═══ Provided material
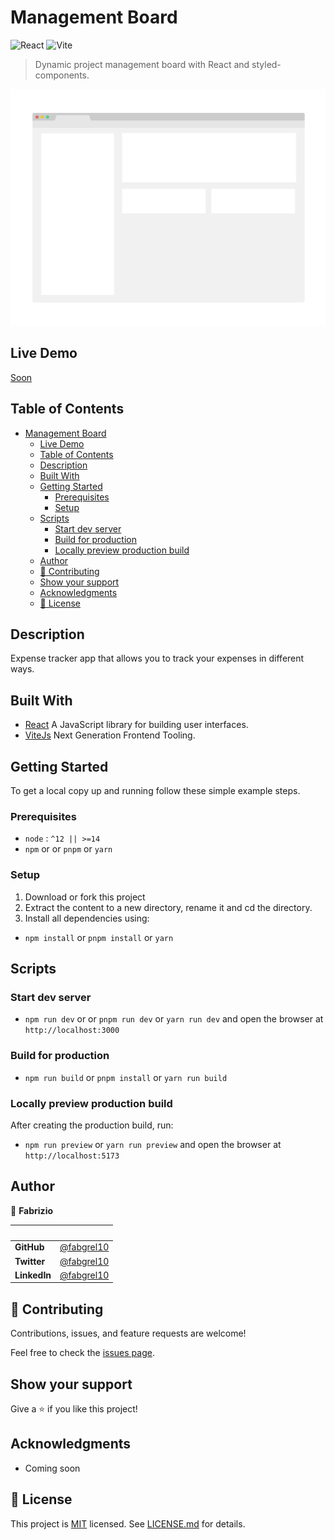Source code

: # Management Board

![React](https://img.shields.io/badge/-React-61DAFB?logo=react&logoColor=white&style=for-the-badge)
![Vite](https://img.shields.io/badge/-Vite-646CFF?logo=vite&logoColor=white&style=for-the-badge)

> Dynamic project management board with React and styled-components.

![screenshot](./src/assets/images/app_screenshot.png)

## Live Demo

[Soon](#/)

## Table of Contents

- [Management Board](#management-board)
  - [Live Demo](#live-demo)
  - [Table of Contents](#table-of-contents)
  - [Description](#description)
  - [Built With](#built-with)
  - [Getting Started](#getting-started)
    - [Prerequisites](#prerequisites)
    - [Setup](#setup)
  - [Scripts](#scripts)
    - [Start dev server](#start-dev-server)
    - [Build for production](#build-for-production)
    - [Locally preview production build](#locally-preview-production-build)
  - [Author](#author)
  - [🤝 Contributing](#-contributing)
  - [Show your support](#show-your-support)
  - [Acknowledgments](#acknowledgments)
  - [📝 License](#-license)

## Description

Expense tracker app that allows you to track your expenses in different ways.

## Built With

- [React](https://vitejs.dev/) A JavaScript library for building user interfaces.
- [ViteJs](https://vitejs.dev/) Next Generation Frontend Tooling.

## Getting Started

To get a local copy up and running follow these simple example steps.

### Prerequisites

- `node` : `^12 || >=14`
- `npm` or or `pnpm` or `yarn`

### Setup

1. Download or fork this project
2. Extract the content to a new directory, rename it and cd the directory.
3. Install all dependencies using:

- `npm install` or `pnpm install` or `yarn`

## Scripts

### Start dev server

- `npm run dev` or or `pnpm run dev` or `yarn run dev` and open the browser at `http://localhost:3000`

### Build for production

- `npm run build` or `pnpm install` or `yarn run build`

### Locally preview production build

After creating the production build, run:

- `npm run preview` or `yarn run preview` and open the browser at `http://localhost:5173`

## Author

👤 **Fabrizio**

| &nbsp;       | &nbsp;                                               |
| ------------ | ---------------------------------------------------- |
| **GitHub**   | [@fabgrel10](https://github.com/fabgrel10)           |
| **Twitter**  | [@fabgrel10](https://twitter.com/fabgrel10)          |
| **LinkedIn** | [@fabgrel10](https://www.linkedin.com/in/fabgrel10/) |

## 🤝 Contributing

Contributions, issues, and feature requests are welcome!

Feel free to check the [issues page](../../issues/).

## Show your support

Give a ⭐️ if you like this project!

## Acknowledgments

- Coming soon

## 📝 License

This project is [MIT](https://mit-license.org/) licensed. See [LICENSE.md](LICENSE.md) for details.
══════
Exercise description
Once the line with "## 📝 License" is located in the data above, repeat it and every later line through the end, exactly.

Exercise result
## 📝 License

This project is [MIT](https://mit-license.org/) licensed. See [LICENSE.md](LICENSE.md) for details.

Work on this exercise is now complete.